§ Given records
>>>>
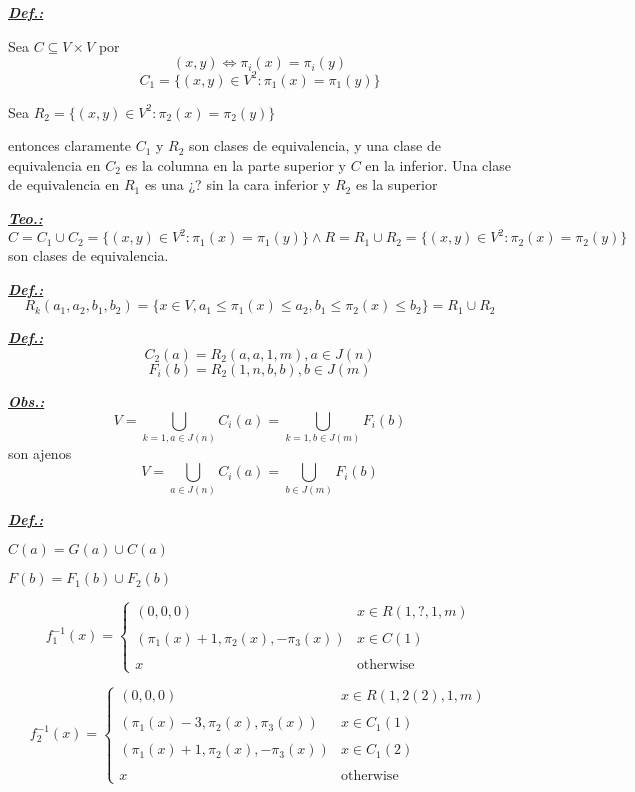 \documentclass[a4paper, 10pt]{article}
\begin{document}
	\textbf{\textit{\underline{Def.:}}}
	
	Sea $ C\subseteq V\times V $ por 
	$$ (x,y)\iff \pi_i(x)=\pi_i(y) $$
	$$ C_1=\{ (x,y)\in V^2: \pi_1(x)=\pi_1(y) \} $$ 
	
	Sea $ R_2=\{ (x,y)\in V^2: \pi_2(x)=\pi_2(y) \} $
	
	entonces claramente $ C_1 $ y $ R_2 $ son clases de equivalencia, y una clase de equivalencia en $ C_2 $ es la columna en la parte superior y $ C $ en la inferior.
	Una clase de equivalencia en $ R_1 $ es una ¿? sin la cara inferior y $ R_2 $ es la superior
	
	\textbf{\textit{\underline{Teo.:}}}
	$$ C=C_1\cup C_2=\{(x,y)\in V^2:\pi_1(x)=\pi_1(y) \} \wedge R=R_1\cup R_2=\{(x,y)\in V^2: \pi_2(x)=\pi_2(y)\} $$ 
	son clases de equivalencia.
	
	\textbf{\textit{\underline{Def.:}}}
	$$ R_k(a_1,a_2,b_1,b_2)=\{ x\in V, a_1\leqslant \pi_1(x)\leqslant a_2, b_1\leqslant \pi_2(x)\leqslant b_2 \}=R_1\cup R_2 $$
	
	
	\textbf{\textit{\underline{Def.:}}}
	$$ C_2(a)=R_2(a,a,1,m), a\in J(n) $$
	$$ F_i(b)=R_2(1,n,b,b), b\in J(m) $$
	
	\textbf{\textit{\underline{Obs.:}}}
	$$ V=\bigcup_{k=1, a\in J(n)} C_i(a) =\bigcup_{k=1, b\in J(m)} F_i(b) $$
	son ajenos
	$$ V=\bigcup_{a\in J(n)} C_i(a) =\bigcup_{b\in J(m)} F_i(b) $$
	
	\textbf{\textit{\underline{Def.:}}}
	
	$ C(a)=G(a)\cup C(a) $
	
	$ F(b)=F_1(b)\cup F_2(b) $
	
	$$f_1^{-1}(x)=\left \{ \begin{array}{ll}
		(0,0,0) & x\in R(1,?,1,m)\\
		\\
		(\pi_1(x)+1,\pi_2(x),-\pi_3(x)) & x\in C(1)\\
		\\
		x & \mbox{otherwise}
	\end{array}  \right .$$ 

	$$f_2^{-1}(x)=\left \{ \begin{array}{ll}
		(0,0,0) & x\in R(1,2(2),1,m)\\
		\\
		(\pi_1(x)-3,\pi_2(x),\pi_3(x)) & x\in C_1(1)\\
		\\
		(\pi_1(x)+1,\pi_2(x),-\pi_3(x)) & x\in C_1(2)\\
		\\
		x & \mbox{otherwise}
	\end{array}  \right .$$
		
\end{document}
<<<<
The expected output is the full material above, word for word, without pictures.

 \documentclass[a4paper, 10pt]{article}
\begin{document}
	\textbf{\textit{\underline{Def.:}}}
	
	Sea $ C\subseteq V\times V $ por 
	$$ (x,y)\iff \pi_i(x)=\pi_i(y) $$
	$$ C_1=\{ (x,y)\in V^2: \pi_1(x)=\pi_1(y) \} $$ 
	
	Sea $ R_2=\{ (x,y)\in V^2: \pi_2(x)=\pi_2(y) \} $
	
	entonces claramente $ C_1 $ y $ R_2 $ son clases de equivalencia, y una clase de equivalencia en $ C_2 $ es la columna en la parte superior y $ C $ en la inferior.
	Una clase de equivalencia en $ R_1 $ es una ¿? sin la cara inferior y $ R_2 $ es la superior
	
	\textbf{\textit{\underline{Teo.:}}}
	$$ C=C_1\cup C_2=\{(x,y)\in V^2:\pi_1(x)=\pi_1(y) \} \wedge R=R_1\cup R_2=\{(x,y)\in V^2: \pi_2(x)=\pi_2(y)\} $$ 
	son clases de equivalencia.
	
	\textbf{\textit{\underline{Def.:}}}
	$$ R_k(a_1,a_2,b_1,b_2)=\{ x\in V, a_1\leqslant \pi_1(x)\leqslant a_2, b_1\leqslant \pi_2(x)\leqslant b_2 \}=R_1\cup R_2 $$
	
	
	\textbf{\textit{\underline{Def.:}}}
	$$ C_2(a)=R_2(a,a,1,m), a\in J(n) $$
	$$ F_i(b)=R_2(1,n,b,b), b\in J(m) $$
	
	\textbf{\textit{\underline{Obs.:}}}
	$$ V=\bigcup_{k=1, a\in J(n)} C_i(a) =\bigcup_{k=1, b\in J(m)} F_i(b) $$
	son ajenos
	$$ V=\bigcup_{a\in J(n)} C_i(a) =\bigcup_{b\in J(m)} F_i(b) $$
	
	\textbf{\textit{\underline{Def.:}}}
	
	$ C(a)=G(a)\cup C(a) $
	
	$ F(b)=F_1(b)\cup F_2(b) $
	
	$$f_1^{-1}(x)=\left \{ \begin{array}{ll}
		(0,0,0) & x\in R(1,?,1,m)\\
		\\
		(\pi_1(x)+1,\pi_2(x),-\pi_3(x)) & x\in C(1)\\
		\\
		x & \mbox{otherwise}
	\end{array}  \right .$$ 

	$$f_2^{-1}(x)=\left \{ \begin{array}{ll}
		(0,0,0) & x\in R(1,2(2),1,m)\\
		\\
		(\pi_1(x)-3,\pi_2(x),\pi_3(x)) & x\in C_1(1)\\
		\\
		(\pi_1(x)+1,\pi_2(x),-\pi_3(x)) & x\in C_1(2)\\
		\\
		x & \mbox{otherwise}
	\end{array}  \right .$$
		
\end{document}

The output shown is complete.